Novel thermo-sensitive hydrogel system with paclitaxel nanocrystals: High drug-loading, sustained drug release and extended local retention guaranteeing better efficacy and lower toxicity

As a sustained-release drug depot for localized cancer treatment, in situ thermo-sensitive hydrogel has attracted increasing interests. However, it is currently a big challenge to achieve high drug-loading, sustained and stable drug release, as well as long-term local drug retention simultaneously. We hypothesized that this goal could be accomplished by incorporating the nanocrystals (NCs) of a hydrophobic drug, such as paclitaxel (PTX) into the thermo-sensitive hydrogel (Gel). Hence, a PTX-NCs-Gel system has been constructed with thermo-sensitive Pluronic F127, using PTX-NCs and Taxol® as the controls. Besides, near infra-red agent DiR was used to prepare PTX/DiR hybrid NCs and PTX/DiR hybrid NCs-Gel as well. As a result, this hydrogel system could achieve a high drug loading of PTX up to 3 mg/ml while stabilize the particle size of PTX-NCs significantly compared with PTX-NCs alone. There was no obvious interaction between PTX-NCs and F127. Obviously, PTX/DiR hybrid NCs-Gel presented better localized retention capacity and a much longer retention time in murine 4T1 tumor than PTX/DiR hybrid NCs and Cremophor/ethanol solubilized DiR in vivo. With a linear elimination, over 10% of PTX still remained inside of mouse 4T1 tumor 20 days after intratumoral dosing of PTX-NCs-Gel. Importantly, PTX-NCs exhibited comparable cytotoxity against 4T1 and MCF-7 cells in vitro compared with Taxol®, which could ensure the efficacy of PTX-NCs-Gel.

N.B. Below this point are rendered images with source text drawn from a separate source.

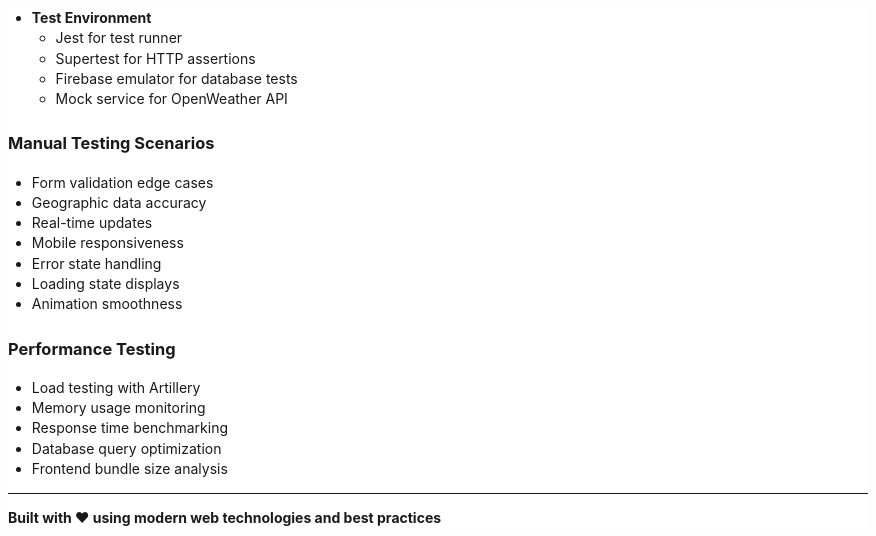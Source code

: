 - **Test Environment**
  - Jest for test runner
  - Supertest for HTTP assertions
  - Firebase emulator for database tests
  - Mock service for OpenWeather API

### Manual Testing Scenarios
- Form validation edge cases
- Geographic data accuracy
- Real-time updates
- Mobile responsiveness
- Error state handling
- Loading state displays
- Animation smoothness

### Performance Testing
- Load testing with Artillery
- Memory usage monitoring
- Response time benchmarking
- Database query optimization
- Frontend bundle size analysis

---

**Built with ❤️ using modern web technologies and best practices**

After intratumoral injection, PTX-NCs-Gel was found to be the most effective among all PTX formulations in the 4T1 and MCF-7 tumor-bearing mice models, with much lower system toxicity than Taxol®. In general, it is believed that the novel thermo-sensitive hydrogel system prepared in this study with PTX-NCs affords high drug-loading, sustained and stable drug release, as well as extended drug retention inside of tumor, which results in better therapy and lower toxicity.